» **WHAT THIS TASK INVOLVES**
All of the entries are to be written out again verbatim.

━━ DATA RECORDS ━━

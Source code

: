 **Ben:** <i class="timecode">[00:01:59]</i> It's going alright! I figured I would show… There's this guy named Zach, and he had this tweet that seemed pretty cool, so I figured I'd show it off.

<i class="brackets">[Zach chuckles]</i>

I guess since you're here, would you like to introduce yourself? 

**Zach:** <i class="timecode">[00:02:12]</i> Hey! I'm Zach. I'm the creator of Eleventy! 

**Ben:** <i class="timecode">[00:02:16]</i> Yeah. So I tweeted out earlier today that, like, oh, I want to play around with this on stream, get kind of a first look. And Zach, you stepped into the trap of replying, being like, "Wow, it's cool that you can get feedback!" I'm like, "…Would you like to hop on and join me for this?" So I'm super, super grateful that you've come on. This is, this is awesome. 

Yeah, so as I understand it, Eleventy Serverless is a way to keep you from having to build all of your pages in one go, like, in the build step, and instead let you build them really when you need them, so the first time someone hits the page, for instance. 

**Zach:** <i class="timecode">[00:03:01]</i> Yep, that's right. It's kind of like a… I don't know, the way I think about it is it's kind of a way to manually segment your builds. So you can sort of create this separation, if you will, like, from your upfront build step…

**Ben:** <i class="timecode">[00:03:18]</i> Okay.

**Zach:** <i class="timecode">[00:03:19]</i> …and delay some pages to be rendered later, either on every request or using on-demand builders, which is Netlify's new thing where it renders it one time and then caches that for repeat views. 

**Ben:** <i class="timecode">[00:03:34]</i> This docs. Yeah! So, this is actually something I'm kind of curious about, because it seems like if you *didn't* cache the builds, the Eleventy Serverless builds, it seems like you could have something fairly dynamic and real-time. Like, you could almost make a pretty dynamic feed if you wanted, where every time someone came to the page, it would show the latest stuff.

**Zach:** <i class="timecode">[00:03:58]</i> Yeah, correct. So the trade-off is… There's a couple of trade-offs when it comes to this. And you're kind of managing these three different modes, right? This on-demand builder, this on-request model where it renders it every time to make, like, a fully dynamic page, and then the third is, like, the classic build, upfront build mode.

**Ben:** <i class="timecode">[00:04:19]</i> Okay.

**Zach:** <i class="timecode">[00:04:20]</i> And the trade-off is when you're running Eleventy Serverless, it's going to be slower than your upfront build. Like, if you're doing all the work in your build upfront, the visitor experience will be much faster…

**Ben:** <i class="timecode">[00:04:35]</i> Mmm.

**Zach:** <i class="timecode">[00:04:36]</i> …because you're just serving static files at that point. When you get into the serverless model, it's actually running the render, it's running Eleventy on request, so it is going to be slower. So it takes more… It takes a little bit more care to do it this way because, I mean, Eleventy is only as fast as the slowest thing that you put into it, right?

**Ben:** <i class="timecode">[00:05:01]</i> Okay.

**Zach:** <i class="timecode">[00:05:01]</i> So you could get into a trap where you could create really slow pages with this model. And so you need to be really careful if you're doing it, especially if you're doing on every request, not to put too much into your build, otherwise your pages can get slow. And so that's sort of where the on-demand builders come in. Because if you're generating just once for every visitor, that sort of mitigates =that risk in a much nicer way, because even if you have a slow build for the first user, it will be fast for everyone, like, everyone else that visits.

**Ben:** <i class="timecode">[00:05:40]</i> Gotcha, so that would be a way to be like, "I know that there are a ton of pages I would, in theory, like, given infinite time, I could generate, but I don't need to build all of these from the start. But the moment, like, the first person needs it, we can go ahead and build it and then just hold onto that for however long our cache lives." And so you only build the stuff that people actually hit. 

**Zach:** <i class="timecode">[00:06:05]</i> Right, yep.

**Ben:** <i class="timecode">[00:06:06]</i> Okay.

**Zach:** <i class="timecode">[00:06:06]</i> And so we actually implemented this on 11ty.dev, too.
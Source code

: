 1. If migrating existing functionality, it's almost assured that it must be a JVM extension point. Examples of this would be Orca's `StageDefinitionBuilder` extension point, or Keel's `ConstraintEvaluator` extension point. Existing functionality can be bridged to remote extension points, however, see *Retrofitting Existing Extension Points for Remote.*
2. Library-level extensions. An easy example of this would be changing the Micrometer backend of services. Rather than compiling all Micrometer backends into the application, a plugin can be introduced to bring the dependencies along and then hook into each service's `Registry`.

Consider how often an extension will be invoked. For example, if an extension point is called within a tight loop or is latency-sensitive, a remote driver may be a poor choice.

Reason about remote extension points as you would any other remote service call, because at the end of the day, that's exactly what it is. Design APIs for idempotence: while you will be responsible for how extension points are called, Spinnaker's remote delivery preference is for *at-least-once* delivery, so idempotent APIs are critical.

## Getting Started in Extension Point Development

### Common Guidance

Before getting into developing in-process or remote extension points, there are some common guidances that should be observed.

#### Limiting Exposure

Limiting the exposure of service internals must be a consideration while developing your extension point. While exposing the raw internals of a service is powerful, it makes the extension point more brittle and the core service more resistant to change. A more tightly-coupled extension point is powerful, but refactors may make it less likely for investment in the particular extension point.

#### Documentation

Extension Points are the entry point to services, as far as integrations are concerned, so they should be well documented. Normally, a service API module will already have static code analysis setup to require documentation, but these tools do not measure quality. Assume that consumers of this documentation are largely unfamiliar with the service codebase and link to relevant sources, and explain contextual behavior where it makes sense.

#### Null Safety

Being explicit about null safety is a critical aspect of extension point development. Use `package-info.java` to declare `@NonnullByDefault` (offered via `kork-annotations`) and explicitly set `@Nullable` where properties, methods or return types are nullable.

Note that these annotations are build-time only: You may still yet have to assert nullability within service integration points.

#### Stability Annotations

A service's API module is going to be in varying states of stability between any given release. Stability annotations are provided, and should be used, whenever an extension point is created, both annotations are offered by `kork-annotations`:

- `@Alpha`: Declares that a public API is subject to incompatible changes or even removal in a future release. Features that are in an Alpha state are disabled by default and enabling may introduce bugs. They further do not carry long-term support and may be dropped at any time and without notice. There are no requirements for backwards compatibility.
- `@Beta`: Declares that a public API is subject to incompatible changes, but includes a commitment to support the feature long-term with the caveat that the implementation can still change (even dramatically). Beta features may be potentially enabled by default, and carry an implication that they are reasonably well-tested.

━━━

» **SOLUTION TO THIS EXERCISE**
Source code

: **Ben:** <i class="timecode">[00:01:59]</i> It's going alright! I figured I would show… There's this guy named Zach, and he had this tweet that seemed pretty cool, so I figured I'd show it off.

<i class="brackets">[Zach chuckles]</i>

I guess since you're here, would you like to introduce yourself? 

**Zach:** <i class="timecode">[00:02:12]</i> Hey! I'm Zach. I'm the creator of Eleventy! 

**Ben:** <i class="timecode">[00:02:16]</i> Yeah. So I tweeted out earlier today that, like, oh, I want to play around with this on stream, get kind of a first look. And Zach, you stepped into the trap of replying, being like, "Wow, it's cool that you can get feedback!" I'm like, "…Would you like to hop on and join me for this?" So I'm super, super grateful that you've come on. This is, this is awesome. 

Yeah, so as I understand it, Eleventy Serverless is a way to keep you from having to build all of your pages in one go, like, in the build step, and instead let you build them really when you need them, so the first time someone hits the page, for instance. 

**Zach:** <i class="timecode">[00:03:01]</i> Yep, that's right. It's kind of like a… I don't know, the way I think about it is it's kind of a way to manually segment your builds. So you can sort of create this separation, if you will, like, from your upfront build step…

**Ben:** <i class="timecode">[00:03:18]</i> Okay.

**Zach:** <i class="timecode">[00:03:19]</i> …and delay some pages to be rendered later, either on every request or using on-demand builders, which is Netlify's new thing where it renders it one time and then caches that for repeat views. 

**Ben:** <i class="timecode">[00:03:34]</i> This docs. Yeah! So, this is actually something I'm kind of curious about, because it seems like if you *didn't* cache the builds, the Eleventy Serverless builds, it seems like you could have something fairly dynamic and real-time. Like, you could almost make a pretty dynamic feed if you wanted, where every time someone came to the page, it would show the latest stuff.

**Zach:** <i class="timecode">[00:03:58]</i> Yeah, correct. So the trade-off is… There's a couple of trade-offs when it comes to this. And you're kind of managing these three different modes, right? This on-demand builder, this on-request model where it renders it every time to make, like, a fully dynamic page, and then the third is, like, the classic build, upfront build mode.

**Ben:** <i class="timecode">[00:04:19]</i> Okay.

**Zach:** <i class="timecode">[00:04:20]</i> And the trade-off is when you're running Eleventy Serverless, it's going to be slower than your upfront build. Like, if you're doing all the work in your build upfront, the visitor experience will be much faster…

**Ben:** <i class="timecode">[00:04:35]</i> Mmm.

**Zach:** <i class="timecode">[00:04:36]</i> …because you're just serving static files at that point. When you get into the serverless model, it's actually running the render, it's running Eleventy on request, so it is going to be slower. So it takes more… It takes a little bit more care to do it this way because, I mean, Eleventy is only as fast as the slowest thing that you put into it, right?

**Ben:** <i class="timecode">[00:05:01]</i> Okay.

**Zach:** <i class="timecode">[00:05:01]</i> So you could get into a trap where you could create really slow pages with this model. And so you need to be really careful if you're doing it, especially if you're doing on every request, not to put too much into your build, otherwise your pages can get slow. And so that's sort of where the on-demand builders come in. Because if you're generating just once for every visitor, that sort of mitigates =that risk in a much nicer way, because even if you have a slow build for the first user, it will be fast for everyone, like, everyone else that visits.

**Ben:** <i class="timecode">[00:05:40]</i> Gotcha, so that would be a way to be like, "I know that there are a ton of pages I would, in theory, like, given infinite time, I could generate, but I don't need to build all of these from the start. But the moment, like, the first person needs it, we can go ahead and build it and then just hold onto that for however long our cache lives." And so you only build the stuff that people actually hit. 

**Zach:** <i class="timecode">[00:06:05]</i> Right, yep.

**Ben:** <i class="timecode">[00:06:06]</i> Okay.

**Zach:** <i class="timecode">[00:06:06]</i> And so we actually implemented this on 11ty.dev, too.
Source code

: 1. If migrating existing functionality, it's almost assured that it must be a JVM extension point. Examples of this would be Orca's `StageDefinitionBuilder` extension point, or Keel's `ConstraintEvaluator` extension point. Existing functionality can be bridged to remote extension points, however, see *Retrofitting Existing Extension Points for Remote.*
2. Library-level extensions. An easy example of this would be changing the Micrometer backend of services. Rather than compiling all Micrometer backends into the application, a plugin can be introduced to bring the dependencies along and then hook into each service's `Registry`.

Consider how often an extension will be invoked. For example, if an extension point is called within a tight loop or is latency-sensitive, a remote driver may be a poor choice.

Reason about remote extension points as you would any other remote service call, because at the end of the day, that's exactly what it is. Design APIs for idempotence: while you will be responsible for how extension points are called, Spinnaker's remote delivery preference is for *at-least-once* delivery, so idempotent APIs are critical.

## Getting Started in Extension Point Development

### Common Guidance

Before getting into developing in-process or remote extension points, there are some common guidances that should be observed.

#### Limiting Exposure

Limiting the exposure of service internals must be a consideration while developing your extension point. While exposing the raw internals of a service is powerful, it makes the extension point more brittle and the core service more resistant to change. A more tightly-coupled extension point is powerful, but refactors may make it less likely for investment in the particular extension point.

#### Documentation

Extension Points are the entry point to services, as far as integrations are concerned, so they should be well documented. Normally, a service API module will already have static code analysis setup to require documentation, but these tools do not measure quality. Assume that consumers of this documentation are largely unfamiliar with the service codebase and link to relevant sources, and explain contextual behavior where it makes sense.

#### Null Safety

Being explicit about null safety is a critical aspect of extension point development. Use `package-info.java` to declare `@NonnullByDefault` (offered via `kork-annotations`) and explicitly set `@Nullable` where properties, methods or return types are nullable.

Note that these annotations are build-time only: You may still yet have to assert nullability within service integration points.

#### Stability Annotations

A service's API module is going to be in varying states of stability between any given release. Stability annotations are provided, and should be used, whenever an extension point is created, both annotations are offered by `kork-annotations`:

- `@Alpha`: Declares that a public API is subject to incompatible changes or even removal in a future release. Features that are in an Alpha state are disabled by default and enabling may introduce bugs. They further do not carry long-term support and may be dropped at any time and without notice. There are no requirements for backwards compatibility.
- `@Beta`: Declares that a public API is subject to incompatible changes, but includes a commitment to support the feature long-term with the caveat that the implementation can still change (even dramatically). Beta features may be potentially enabled by default, and carry an implication that they are reasonably well-tested.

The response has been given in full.